Saved data entries
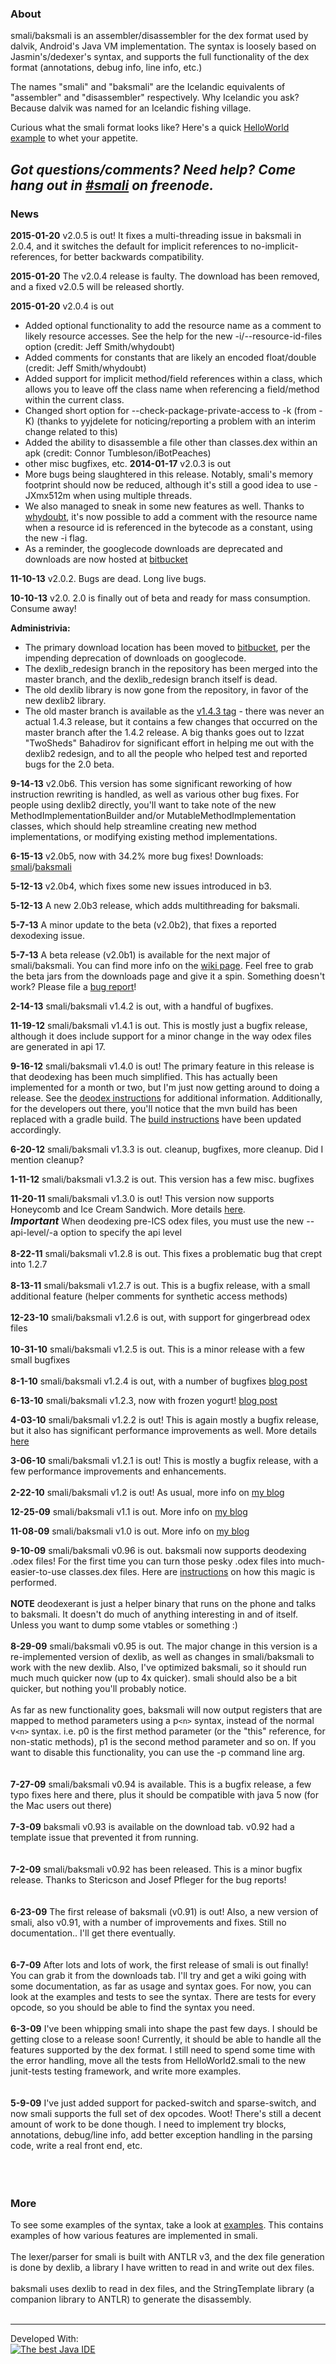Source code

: ### About ###
smali/baksmali is an assembler/disassembler for the dex format used by dalvik, Android's Java VM implementation. The syntax is loosely based on Jasmin's/dedexer's syntax, and supports the full functionality of the dex format (annotations, debug info, line info, etc.)

The names "smali" and "baksmali" are the Icelandic equivalents of "assembler" and "disassembler" respectively. Why Icelandic you ask? Because dalvik was named for an Icelandic fishing village.

Curious what the smali format looks like? Here's a quick [HelloWorld example](http://code.google.com/p/smali/source/browse/examples/HelloWorld/HelloWorld.smali) to whet your appetite.

<i><h2>Got questions/comments? Need help? Come hang out in <a href='http://webchat.freenode.net/?channels=smali'>#smali</a> on freenode.</h2></i>

### News ###
**2015-01-20** v2.0.5 is out! It fixes a multi-threading issue in baksmali in 2.0.4, and it switches the default for implicit references to no-implicit-references, for better backwards compatibility.

**2015-01-20** The v2.0.4 release is faulty. The download has been removed, and a fixed v2.0.5 will be released shortly.

**2015-01-20** v2.0.4 is out
  * Added optional functionality to add the resource name as a comment to likely resource accesses. See the help for the new -i/--resource-id-files option (credit: Jeff Smith/whydoubt)
  * Added comments for constants that are likely an encoded float/double (credit: Jeff Smith/whydoubt)
  * Added support for implicit method/field references within a class, which allows you to leave off the class name when referencing a field/method within the current class.
  * Changed short option for --check-package-private-access to -k (from -K) (thanks to yyjdelete for noticing/reporting a problem with an interim change related to this)
  * Added the ability to disassemble a file other than classes.dex within an apk (credit: Connor Tumbleson/iBotPeaches)
  * other misc bugfixes, etc.
**2014-01-17** v2.0.3 is out
  * More bugs being slaughtered in this release. Notably, smali's memory footprint should now be reduced, although it's still a good idea to use -JXmx512m when using multiple threads.
  * We also managed to sneak in some new features as well. Thanks to [whydoubt](https://github.com/whydoubt), it's now possible to add a comment with the resource name when a resource id is referenced in the bytecode as a constant, using the new -i flag.
  * As a reminder, the googlecode downloads are deprecated and downloads are now hosted at [bitbucket](https://bitbucket.org/JesusFreke/smali/downloads)

**11-10-13** v2.0.2. Bugs are dead. Long live bugs.

**10-10-13** v2.0. 2.0 is finally out of beta and ready for mass consumption. Consume away!

**Administrivia:**
  * The primary download location has been moved to [bitbucket](https://bitbucket.org/JesusFreke/smali/downloads), per the impending deprecation of downloads on googlecode.
  * The dexlib\_redesign branch in the repository has been merged into the master branch, and the dexlib\_redesign branch itself is dead.
  * The old dexlib library is now gone from the repository, in favor of the new dexlib2 library.
  * The old master branch is available as the [v1.4.3 tag](https://code.google.com/p/smali/source/browse/?name=v1.4.3) - there was never an actual 1.4.3 release, but it contains a few changes that occurred on the master branch after the 1.4.2 release.
A big thanks goes out to Izzat "TwoSheds" Bahadirov for significant effort in helping me out with the dexlib2 redesign, and to all the people who helped test and reported bugs for the 2.0 beta.


**9-14-13** v2.0b6. This version has some significant reworking of how instruction rewriting is handled, as well as various other bug fixes. For people using dexlib2 directly, you'll want to take note of the new MethodImplementationBuilder and/or MutableMethodImplementation classes, which should help streamline creating new method implementations, or modifying existing method implementations.

**6-15-13** v2.0b5, now with 34.2% more bug fixes! Downloads: [smali](https://code.google.com/p/smali/downloads/detail?name=smali-2.0b5.jar)/[baksmali](https://code.google.com/p/smali/downloads/detail?name=baksmali-2.0b5.jar)

**5-12-13** v2.0b4, which fixes some new issues introduced in b3.

**5-12-13** A new 2.0b3 release, which adds multithreading for baksmali.

**5-7-13** A minor update to the beta (v2.0b2), that fixes a reported dexodexing issue.

**5-7-13** A beta release (v2.0b1) is available for the next major of smali/baksmali. You can find more info on the [wiki page](https://code.google.com/p/smali/wiki/SmaliBaksmali20). Feel free to grab the beta jars from the downloads page and give it a spin. Something doesn't work? Please file a [bug report](https://code.google.com/p/smali/issues/list)!

**2-14-13** smali/baksmali v1.4.2 is out, with a handful of bugfixes.

**11-19-12** smali/baksmali v1.4.1 is out. This is mostly just a bugfix release, although
it does include support for a minor change in the way odex files are generated in api 17.

**9-16-12** smali/baksmali v1.4.0 is out! The primary feature in this release is that deodexing has been much simplified. This has actually been implemented for a month or two, but I'm just now getting around to doing a release. See the [deodex instructions](http://code.google.com/p/smali/wiki/DeodexInstructions) for additional information. Additionally, for the developers out there, you'll notice that the mvn build has been replaced with a gradle build. The [build instructions](http://code.google.com/p/smali/wiki/BuildProcedure) have been updated accordingly.

**6-20-12** smali/baksmali v1.3.3 is out. cleanup, bugfixes, more cleanup. Did I mention cleanup?

**1-11-12** smali/baksmali v1.3.2 is out. This version has a few misc. bugfixes

**11-20-11** smali/baksmali v1.3.0 is out! This version now supports Honeycomb and Ice Cream Sandwich. More details [here](http://blog.jesusfreke.com/2011/11/smalibaksmali-130.html).<br><font size='3'><b><i>Important</i></b></font> When deodexing pre-ICS odex files, you must use the new --api-level/-a option to specify the api level<br>
<br>
<b>8-22-11</b> smali/baksmali v1.2.8 is out. This fixes a problematic bug that crept into 1.2.7<br>
<br>
<b>8-13-11</b> smali/baksmali v1.2.7 is out. This is a bugfix release, with a small additional feature (helper comments for synthetic access methods)<br>
<br>
<b>12-23-10</b> smali/baksmali v1.2.6 is out, with support for gingerbread odex files<br>
<br>
<b>10-31-10</b> smali/baksmali v1.2.5 is out. This is a minor release with a few small bugfixes<br>
<br>
<b>8-1-10</b> smali/baksmali v1.2.4 is out, with a number of bugfixes <a href='http://jf.andblogs.net/2010/08/01/more-smalibaksmali-bugfixes/'>blog post</a>

<b>6-13-10</b> smali/baksmali v1.2.3, now with frozen yogurt! <a href='http://jf.andblogs.net/2010/06/13/yes-i-would-like-some-frozen-yogurt-with-my-baksmali-please/'>blog post</a>

<b>4-03-10</b> smali/baksmali v1.2.2 is out! This is again mostly a bugfix release, but it also has significant performance improvements as well. More details <a href='http://jf.andblogs.net/2010/04/03/yabbfr/'>here</a>

<b>3-06-10</b> smali/baksmali v1.2.1 is out! This is mostly a bugfix release, with a few performance improvements and enhancements.<br>
<br>
<b>2-22-10</b> smali/baksmali v1.2 is out! As usual, more info on <a href='http://jf.andblogs.net/2010/02/22/smali-baksmali-1-2-released/'>my blog</a>

<b>12-25-09</b> smali/baksmali v1.1 is out. More info on <a href='http://jf.andblogs.net/2009/12/25/have-a-very-smali-christmas/'>my blog</a>

<b>11-08-09</b> smali/baksmali v1.0 is out. More info on <a href='http://jf.andblogs.net/2009/11/08/smalibaksmali-v1-0/'>my blog</a>

<b>9-10-09</b> smali/baksmali v0.96 is out. baksmali now supports deodexing .odex files! For the first time you can turn those pesky .odex files into much-easier-to-use classes.dex files. Here are <a href='http://code.google.com/p/smali/wiki/DeodexInstructions'>instructions</a> on how this magic is performed.<br>
<br>
<b>NOTE</b> deodexerant is just a helper binary that runs on the phone and talks to baksmali. It doesn't do much of anything interesting in and of itself. Unless you want to dump some vtables or something :)<br>
<br>
<b>8-29-09</b> smali/baksmali v0.95 is out. The major change in this version is a re-implemented version of dexlib, as well as changes in smali/baksmali to work with the new dexlib. Also, I've optimized baksmali, so it should run much much quicker now (up to 4x quicker). smali should also be a bit quicker, but nothing you'll probably notice.<br>
<br>
As far as new functionality goes, baksmali will now output registers that are mapped to method parameters using a p<code>&lt;n&gt;</code> syntax, instead of the normal v<code>&lt;n&gt;</code> syntax. i.e. p0 is the first method parameter (or the "this" reference, for non-static methods), p1 is the second method parameter and so on. If you want to disable this functionality, you can use the -p command line arg.<br>
<br>
<br>
<b>7-27-09</b> smali/baksmali v0.94 is available. This is a bugfix release, a few typo fixes here and there, plus it should be compatible with java 5 now (for the Mac users out there)<br>
<br>
<b>7-3-09</b> baksmali v0.93 is available on the download tab. v0.92 had a template issue that prevented it from running.<br>
<br>
<br>
<b>7-2-09</b> smali/baksmali v0.92 has been released. This is a minor bugfix release. Thanks to Stericson and Josef Pfleger for the bug reports!<br>
<br>
<br>
<b>6-23-09</b> The first release of baksmali (v0.91) is out! Also, a new version of smali, also v0.91, with a number of improvements and fixes. Still no documentation.. I'll get there eventually.<br>
<br>
<br>
<b>6-7-09</b> After lots and lots of work, the first release of smali is out finally! You can grab it from the downloads tab. I'll try and get a wiki going with some documentation, as far as usage and syntax goes. For now, you can look at the examples and tests to see the syntax. There are tests for every opcode, so you should be able to find the syntax you need.<br>
<br>
<b>6-3-09</b> I've been whipping smali into shape the past few days. I should be getting close to a release soon! Currently, it should be able to handle all the features supported by the dex format. I still need to spend some time with the error handling, move all the tests from HelloWorld2.smali to the new junit-tests testing framework, and write more examples.<br>
<br>
<br>
<b>5-9-09</b> I've just added support for packed-switch and sparse-switch, and now smali supports the full set of dex opcodes. Woot! There's still a decent amount of work to be done though. I need to implement try blocks, annotations, debug/line info, add better exception handling in the parsing code, write a real front end, etc.<br>
<br>
<br>
<br>
<h3>More</h3>
To see some examples of the syntax, take a look at <a href='http://code.google.com/p/smali/source/browse/#git%2Fexamples'>examples</a>. This contains examples of how various features are implemented in smali.<br>
<br>
The lexer/parser for smali is built with ANTLR v3, and the dex file generation is done by dexlib, a library I have written to read in and write out dex files.<br>
<br>
baksmali uses dexlib to read in dex files, and the StringTemplate library (a companion library to ANTLR) to generate the disassembly.<br>
<br>
<hr />

Developed With: <br>
<a href='http://www.jetbrains.com/idea/'>
<img src='http://www.jetbrains.com/idea/opensource/img/all/banners/idea120x30_blue.gif' alt='The best Java IDE' border='0' /></a>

● Exercise brief: What you give back must be the stretch above, starting at the line with "Icelandic fishing village." and ending at the line with "using multiple threads.", copied exactly.

● Solution to the problem:
The names "smali" and "baksmali" are the Icelandic equivalents of "assembler" and "disassembler" respectively. Why Icelandic you ask? Because dalvik was named for an Icelandic fishing village.

Curious what the smali format looks like? Here's a quick [HelloWorld example](http://code.google.com/p/smali/source/browse/examples/HelloWorld/HelloWorld.smali) to whet your appetite.

<i><h2>Got questions/comments? Need help? Come hang out in <a href='http://webchat.freenode.net/?channels=smali'>#smali</a> on freenode.</h2></i>

### News ###
**2015-01-20** v2.0.5 is out! It fixes a multi-threading issue in baksmali in 2.0.4, and it switches the default for implicit references to no-implicit-references, for better backwards compatibility.

**2015-01-20** The v2.0.4 release is faulty. The download has been removed, and a fixed v2.0.5 will be released shortly.

**2015-01-20** v2.0.4 is out
  * Added optional functionality to add the resource name as a comment to likely resource accesses. See the help for the new -i/--resource-id-files option (credit: Jeff Smith/whydoubt)
  * Added comments for constants that are likely an encoded float/double (credit: Jeff Smith/whydoubt)
  * Added support for implicit method/field references within a class, which allows you to leave off the class name when referencing a field/method within the current class.
  * Changed short option for --check-package-private-access to -k (from -K) (thanks to yyjdelete for noticing/reporting a problem with an interim change related to this)
  * Added the ability to disassemble a file other than classes.dex within an apk (credit: Connor Tumbleson/iBotPeaches)
  * other misc bugfixes, etc.
**2014-01-17** v2.0.3 is out
  * More bugs being slaughtered in this release. Notably, smali's memory footprint should now be reduced, although it's still a good idea to use -JXmx512m when using multiple threads.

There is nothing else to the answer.